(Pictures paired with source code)
────────────────

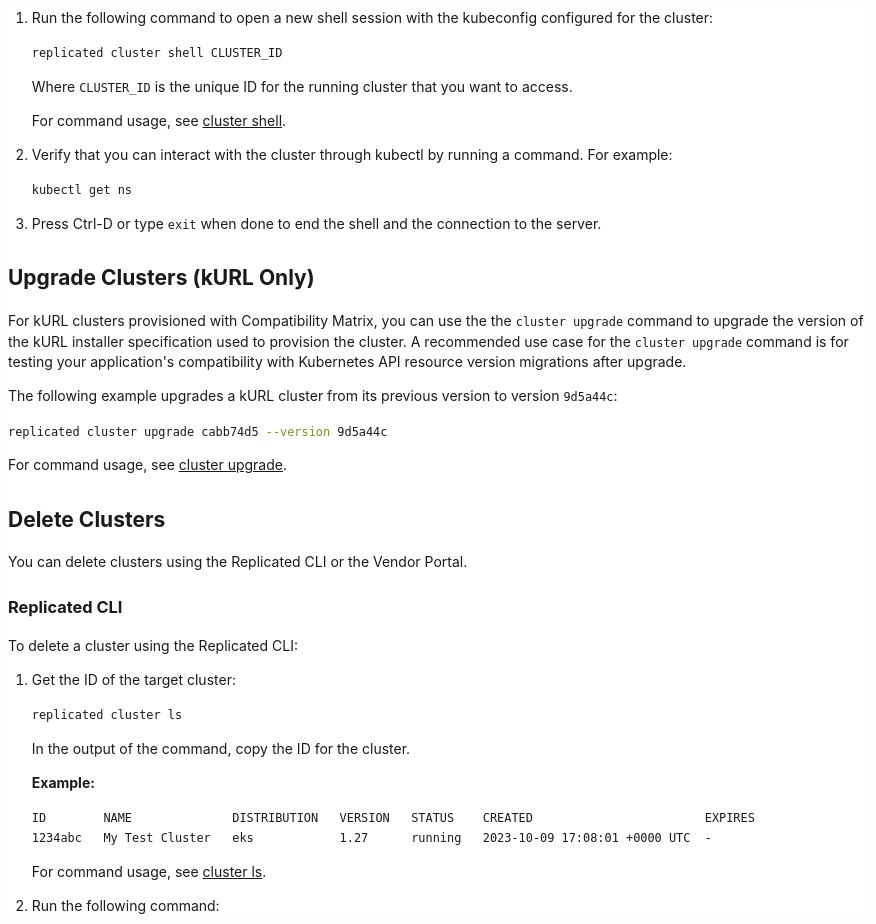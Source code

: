 1. Run the following command to open a new shell session with the kubeconfig configured for the cluster:

   ```bash
   replicated cluster shell CLUSTER_ID
   ``` 
   Where `CLUSTER_ID` is the unique ID for the running cluster that you want to access.

   For command usage, see [cluster shell](/reference/replicated-cli-cluster-shell).

1. Verify that you can interact with the cluster through kubectl by running a command. For example:

   ```bash
   kubectl get ns
   ```

1. Press Ctrl-D or type `exit` when done to end the shell and the connection to the server.

## Upgrade Clusters (kURL Only)

For kURL clusters provisioned with Compatibility Matrix, you can use the the `cluster upgrade` command to upgrade the version of the kURL installer specification used to provision the cluster. A recommended use case for the `cluster upgrade` command is for testing your application's compatibility with Kubernetes API resource version migrations after upgrade.

The following example upgrades a kURL cluster from its previous version to version `9d5a44c`:

```bash
replicated cluster upgrade cabb74d5 --version 9d5a44c
```

For command usage, see [cluster upgrade](/reference/replicated-cli-cluster-upgrade).

## Delete Clusters

You can delete clusters using the Replicated CLI or the Vendor Portal.

### Replicated CLI

To delete a cluster using the Replicated CLI:

1. Get the ID of the target cluster:

   ```
   replicated cluster ls
   ```
   In the output of the command, copy the ID for the cluster.

   **Example:**

   ```
   ID        NAME              DISTRIBUTION   VERSION   STATUS    CREATED                        EXPIRES 
   1234abc   My Test Cluster   eks            1.27      running   2023-10-09 17:08:01 +0000 UTC  - 
   ``` 

   For command usage, see [cluster ls](/reference/replicated-cli-cluster-ls).

1. Run the following command:
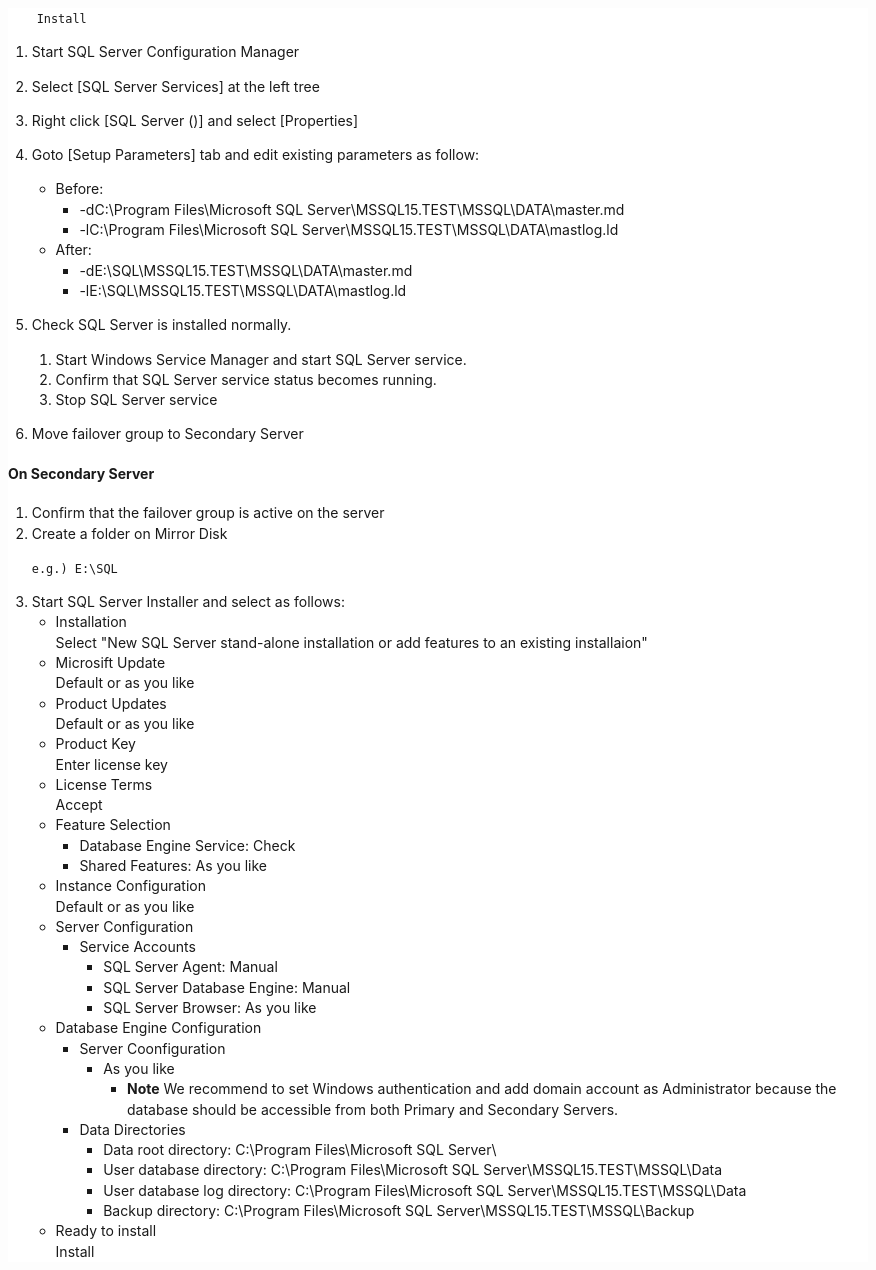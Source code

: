 		Install
		
1. Start SQL Server Configuration Manager
1. Select [SQL Server Services] at the left tree
1. Right click [SQL Server (<instance name>)] and select [Properties]
1. Goto [Setup Parameters] tab and edit existing parameters as follow:
	- Before:
		- -dC:\Program Files\Microsoft SQL Server\MSSQL15.TEST\MSSQL\DATA\master.md
		- -lC:\Program Files\Microsoft SQL Server\MSSQL15.TEST\MSSQL\DATA\mastlog.ld
	- After:
		- -dE:\SQL\MSSQL15.TEST\MSSQL\DATA\master.md
		- -lE:\SQL\MSSQL15.TEST\MSSQL\DATA\mastlog.ld
	
1. Check SQL Server is installed normally.
	1. Start Windows Service Manager and start SQL Server service.
	1. Confirm that SQL Server service status becomes running.
	1. Stop SQL Server service
1. Move failover group to Secondary Server

#### On Secondary Server
1. Confirm that the failover group is active on the server
1. Create a folder on Mirror Disk  
	```bat
	e.g.) E:\SQL
	```
1. Start SQL Server Installer and select as follows:
	- Installation  
		Select "New SQL Server stand-alone installation or add features to an existing installaion"
	- Microsift Update  
		Default or as you like
	- Product Updates  
		Default or as you like
	- Product Key  
		Enter license key
	- License Terms  
		Accept
	- Feature Selection
		- Database Engine Service: Check
		- Shared Features: As you like
	- Instance Configuration  
		Default or as you like
	- Server Configuration
		- Service Accounts
			- SQL Server Agent:	Manual
			- SQL Server Database Engine:	Manual
			- SQL Server Browser:	As you like
	- Database Engine Configuration
		- Server Coonfiguration
			- As you like
				- **Note** We recommend to set Windows authentication and add domain account as Administrator because the database should be accessible from both Primary and Secondary Servers.
		- Data Directories
			- Data root directory:	C:\Program Files\Microsoft SQL Server\
			- User database directory:	C:\Program Files\Microsoft SQL Server\MSSQL15.TEST\MSSQL\Data
			- User database log directory:	C:\Program Files\Microsoft SQL Server\MSSQL15.TEST\MSSQL\Data
			- Backup directory:	C:\Program Files\Microsoft SQL Server\MSSQL15.TEST\MSSQL\Backup
	- Ready to install  
		Install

────────────────

◆ Work request
Give the lines again word for word, from the start of the records to the line holding "see [cluster shell](/reference/replicated-cli-cluster-shell).", both included, and leave out any picture.

◆ Reply to the exercise
Source code

: 1. Run the following command to open a new shell session with the kubeconfig configured for the cluster:

   ```bash
   replicated cluster shell CLUSTER_ID
   ``` 
   Where `CLUSTER_ID` is the unique ID for the running cluster that you want to access.

   For command usage, see [cluster shell](/reference/replicated-cli-cluster-shell).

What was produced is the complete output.